Data curation is a means of managing data that makes it more useful for users engaging in data discovery and analysis
According to the University of Illinois’ Graduate School of Library and Information Science, “Data curation is the active and on-going management of data through its lifecycle and interest and usefulness to scholarship, science, and education; curation activities enable data discovery and retrieval, maintain quality, add value, and provide for re-use over time.”
What is the Role of a Data Curator?
In practice, data curation is more concerned with maintaining and managing the metadata rather than the database itself and, to that end, a large part of the process of data curation revolves around ingesting metadata such as schema, table and column popularity, usage popularity, top joins/filters/queries. Data curators not only create, manage, and maintain data, but may also be involved in determining best practices for working with that data. Data curators often present the data in a visual format such as a chart, dashboard or report.
Data curation starts with the “data set.” These data sets are the atoms of data curation. Determining which of these data sets are the most useful or relevant is the job of the data curator. Being able to present the data in an effective manner is also extremely important. While some rules of thumb and best practices apply, the data curator must make an educated decision about which data assets are appropriate to use.

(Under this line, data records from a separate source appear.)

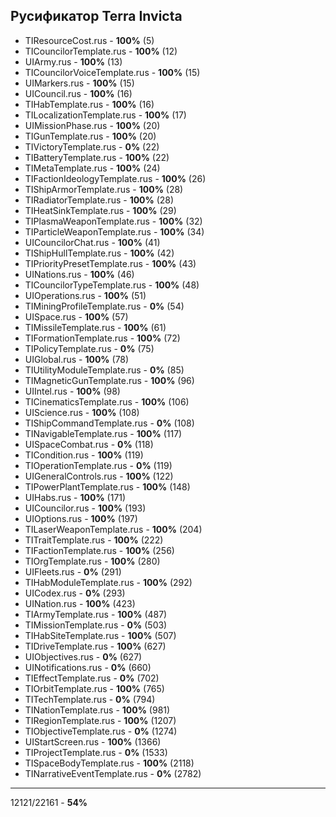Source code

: Русификатор Terra Invicta
---
- TIResourceCost.rus                                     - __100%__ (5)
- TICouncilorTemplate.rus                                - __100%__ (12)
- UIArmy.rus                                             - __100%__ (13)
- TICouncilorVoiceTemplate.rus                           - __100%__ (15)
- UIMarkers.rus                                          - __100%__ (15)
- UICouncil.rus                                          - __100%__ (16)
- TIHabTemplate.rus                                      - __100%__ (16)
- TILocalizationTemplate.rus                             - __100%__ (17)
- UIMissionPhase.rus                                     - __100%__ (20)
- TIGunTemplate.rus                                      - __100%__ (20)
- TIVictoryTemplate.rus                                  - __0%__ (22)
- TIBatteryTemplate.rus                                  - __100%__ (22)
- TIMetaTemplate.rus                                     - __100%__ (24)
- TIFactionIdeologyTemplate.rus                          - __100%__ (26)
- TIShipArmorTemplate.rus                                - __100%__ (28)
- TIRadiatorTemplate.rus                                 - __100%__ (28)
- TIHeatSinkTemplate.rus                                 - __100%__ (29)
- TIPlasmaWeaponTemplate.rus                             - __100%__ (32)
- TIParticleWeaponTemplate.rus                           - __100%__ (34)
- UICouncilorChat.rus                                    - __100%__ (41)
- TIShipHullTemplate.rus                                 - __100%__ (42)
- TIPriorityPresetTemplate.rus                           - __100%__ (43)
- UINations.rus                                          - __100%__ (46)
- TICouncilorTypeTemplate.rus                            - __100%__ (48)
- UIOperations.rus                                       - __100%__ (51)
- TIMiningProfileTemplate.rus                            - __0%__ (54)
- UISpace.rus                                            - __100%__ (57)
- TIMissileTemplate.rus                                  - __100%__ (61)
- TIFormationTemplate.rus                                - __100%__ (72)
- TIPolicyTemplate.rus                                   - __0%__ (75)
- UIGlobal.rus                                           - __100%__ (78)
- TIUtilityModuleTemplate.rus                            - __0%__ (85)
- TIMagneticGunTemplate.rus                              - __100%__ (96)
- UIIntel.rus                                            - __100%__ (98)
- TICinematicsTemplate.rus                               - __100%__ (106)
- UIScience.rus                                          - __100%__ (108)
- TIShipCommandTemplate.rus                              - __0%__ (108)
- TINavigableTemplate.rus                                - __100%__ (117)
- UISpaceCombat.rus                                      - __0%__ (118)
- TICondition.rus                                        - __100%__ (119)
- TIOperationTemplate.rus                                - __0%__ (119)
- UIGeneralControls.rus                                  - __100%__ (122)
- TIPowerPlantTemplate.rus                               - __100%__ (148)
- UIHabs.rus                                             - __100%__ (171)
- UICouncilor.rus                                        - __100%__ (193)
- UIOptions.rus                                          - __100%__ (197)
- TILaserWeaponTemplate.rus                              - __100%__ (204)
- TITraitTemplate.rus                                    - __100%__ (222)
- TIFactionTemplate.rus                                  - __100%__ (256)
- TIOrgTemplate.rus                                      - __100%__ (280)
- UIFleets.rus                                           - __0%__ (291)
- TIHabModuleTemplate.rus                                - __100%__ (292)
- UICodex.rus                                            - __0%__ (293)
- UINation.rus                                           - __100%__ (423)
- TIArmyTemplate.rus                                     - __100%__ (487)
- TIMissionTemplate.rus                                  - __0%__ (503)
- TIHabSiteTemplate.rus                                  - __100%__ (507)
- TIDriveTemplate.rus                                    - __100%__ (627)
- UIObjectives.rus                                       - __0%__ (627)
- UINotifications.rus                                    - __0%__ (660)
- TIEffectTemplate.rus                                   - __0%__ (702)
- TIOrbitTemplate.rus                                    - __100%__ (765)
- TITechTemplate.rus                                     - __0%__ (794)
- TINationTemplate.rus                                   - __100%__ (981)
- TIRegionTemplate.rus                                   - __100%__ (1207)
- TIObjectiveTemplate.rus                                - __0%__ (1274)
- UIStartScreen.rus                                      - __100%__ (1366)
- TIProjectTemplate.rus                                  - __0%__ (1533)
- TISpaceBodyTemplate.rus                                - __100%__ (2118)
- TINarrativeEventTemplate.rus                           - __0%__ (2782)
---
12121/22161                                               - __54%__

It’s important to know the context of the data before it can be trusted. Data curation uses such arbiters of modern taste as lists, popularity rankings, annotations, relevance feeds, comments, articles and the upvoting or downvoting of data assets to determine their relevancy.
The New Way to Curate Data
Data curation was much more manageable when enterprises only had a few data sources to extract data from. Today though, with the proliferation of big data, enterprises have many more disparate data sources to extract data from, making it much more difficult to maintain a consistent method to curate data. Further complicating the problem is the fact that much of today’s data is created in an ad hoc way that can’t be anticipated by the people intended to use data for analysis.
In a modern data catalog, all of this metadata is collected along with information about the assets themselves and organized within a catalog interface that is more readily searched and browsed than the legacy systems mentioned previously.
Data curation can also be described as the process of adding value to data. A data-driven organization will naturally want to maximize the value of that data. Therefore, establishing people, processes and tools for data curation should be a part of any technical manager’s plans. This may mean establishing strict rules about which data can and should be used, as well as putting business rules or other metrics in place that apply to all data sets no matter where they physically reside.
Data curation is a necessary endeavor for any organization attempting to enable self-service analytics because it provides data consumers with a faster on-ramp to the data that they need to make intelligent business decisions that impact the enterprise.